= Intelligence agencies of Russia =

The intelligence agencies of the Russian Federation, often unofficially referred to in Russian as Special services (Спецслужбы), include:

- Federal Security Service (FSB), an agency responsible for counter-intelligence and other aspects of state security as well as intelligence-gathering in some countries, primarily those of the Commonwealth of Independent States (CIS); reports directly to the President of Russia.
- Main Directorate of Special Programs of the President of the Russian Federation (GUSP), is a federal executive agency that performs functions to ensure the fulfillment of the authority of the President of the Russian Federation in the field of mobilization training and mobilization in the Russian Federation. The scope of their competence is described in the Federal Law "On Mobilization Preparation and Mobilization in the Russian Federation."
- Foreign Intelligence Service (SVR), an agency concerned with collection of intelligence outside the CIS; reports directly to the President of Russia.
- Federal Protective Service (FSO), an agency concerned with the tasks related to the protection of several high-ranking state officials, mandated by the relevant law, including the Russian President, as well as certain federal properties; reports directly to the President of Russia.
- Main Intelligence Directorate (GRU), since 2010 officially the Main Directorate of the General Staff of the Russian Armed Forces (GU), the primary intelligence service of the Russian Armed Forces and is reputedly Russia's largest foreign intelligence agency.

==Coordination and parliamentary supervision==
The SVR, FSB, FSO and GUSP are all successor agencies to the Soviet Union′s KGB, are administratively independent of each other and report to the President of Russia, who under law is in charge of directing these agencies. The GRU is a structural component of the Russian General Staff, and its director reports to the Chief of the General Staff and the Minister of Defence and to a certain extent may also answer to the President of Russia if ordered so.

The Director of FSB and Director of SVR are permanent ex officio members of the Security Council of Russia, a consultative body under the president of Russia.

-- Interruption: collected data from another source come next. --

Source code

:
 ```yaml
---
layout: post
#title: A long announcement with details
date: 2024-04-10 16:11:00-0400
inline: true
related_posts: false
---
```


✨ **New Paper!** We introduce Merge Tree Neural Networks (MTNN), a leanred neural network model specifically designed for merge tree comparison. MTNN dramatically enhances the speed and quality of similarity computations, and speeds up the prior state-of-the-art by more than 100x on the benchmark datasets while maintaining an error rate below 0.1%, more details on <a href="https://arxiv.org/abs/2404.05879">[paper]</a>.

Although the Director of FSO is not classified as a member of the Russian Security Council, he is invited to join in the meetings when ordered by the President.

Parliamentary supervision over the intelligence community in Russia is undertaken by the Federation Council's Committee for Security and Defense, and the Committee for Security and Anti-Corruption of the State Duma, which supervises Russia's intelligence and security services.